EXERCISE – Search the entries below. Return every line that has "number" in it.

Pictures paired with source code
Content starts

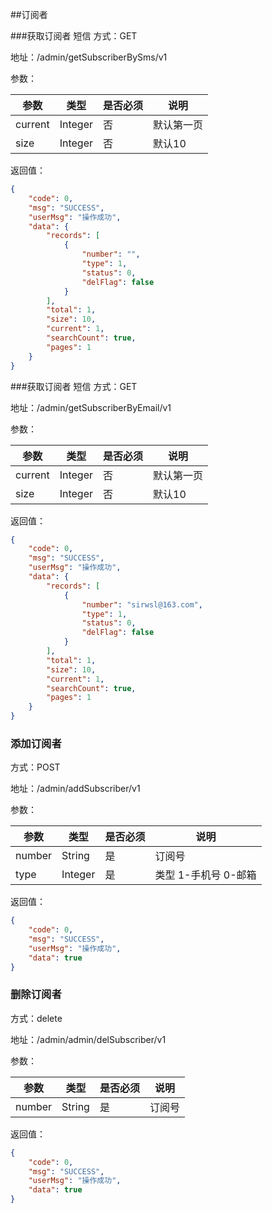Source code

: ##订阅者

###获取订阅者 短信
方式：GET

地址：/admin/getSubscriberBySms/v1

参数：

|参数|类型|是否必须|说明|
|---|---|---|---|
|current|Integer|否|默认第一页|
|size|Integer|否|默认10|

返回值：
```json
{
    "code": 0,
    "msg": "SUCCESS",
    "userMsg": "操作成功",
    "data": {
        "records": [
            {
                "number": "",
                "type": 1,
                "status": 0,
                "delFlag": false
            }
        ],
        "total": 1,
        "size": 10,
        "current": 1,
        "searchCount": true,
        "pages": 1
    }
}
```

###获取订阅者 短信
方式：GET

地址：/admin/getSubscriberByEmail/v1

参数：

|参数|类型|是否必须|说明|
|---|---|---|---|
|current|Integer|否|默认第一页|
|size|Integer|否|默认10|

返回值：
```json
{
    "code": 0,
    "msg": "SUCCESS",
    "userMsg": "操作成功",
    "data": {
        "records": [
            {
                "number": "sirwsl@163.com",
                "type": 1,
                "status": 0,
                "delFlag": false
            }
        ],
        "total": 1,
        "size": 10,
        "current": 1,
        "searchCount": true,
        "pages": 1
    }
}
```

### 添加订阅者
方式：POST

地址：/admin/addSubscriber/v1

参数：

|参数|类型|是否必须|说明|
|---|---|---|---|
|number|String|是|订阅号|
|type|Integer|是|类型 1-手机号 0-邮箱|


返回值：
```json
{
    "code": 0,
    "msg": "SUCCESS",
    "userMsg": "操作成功",
    "data": true
}
```

### 删除订阅者
方式：delete

地址：/admin/admin/delSubscriber/v1

参数：

|参数|类型|是否必须|说明|
|---|---|---|---|
|number|String|是|订阅号|


返回值：
```json
{
    "code": 0,
    "msg": "SUCCESS",
    "userMsg": "操作成功",
    "data": true
}
```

Content ends

OUTPUT OF THE EXERCISE –
                "number": "",
                "number": "sirwsl@163.com",
|number|String|是|订阅号|
|number|String|是|订阅号|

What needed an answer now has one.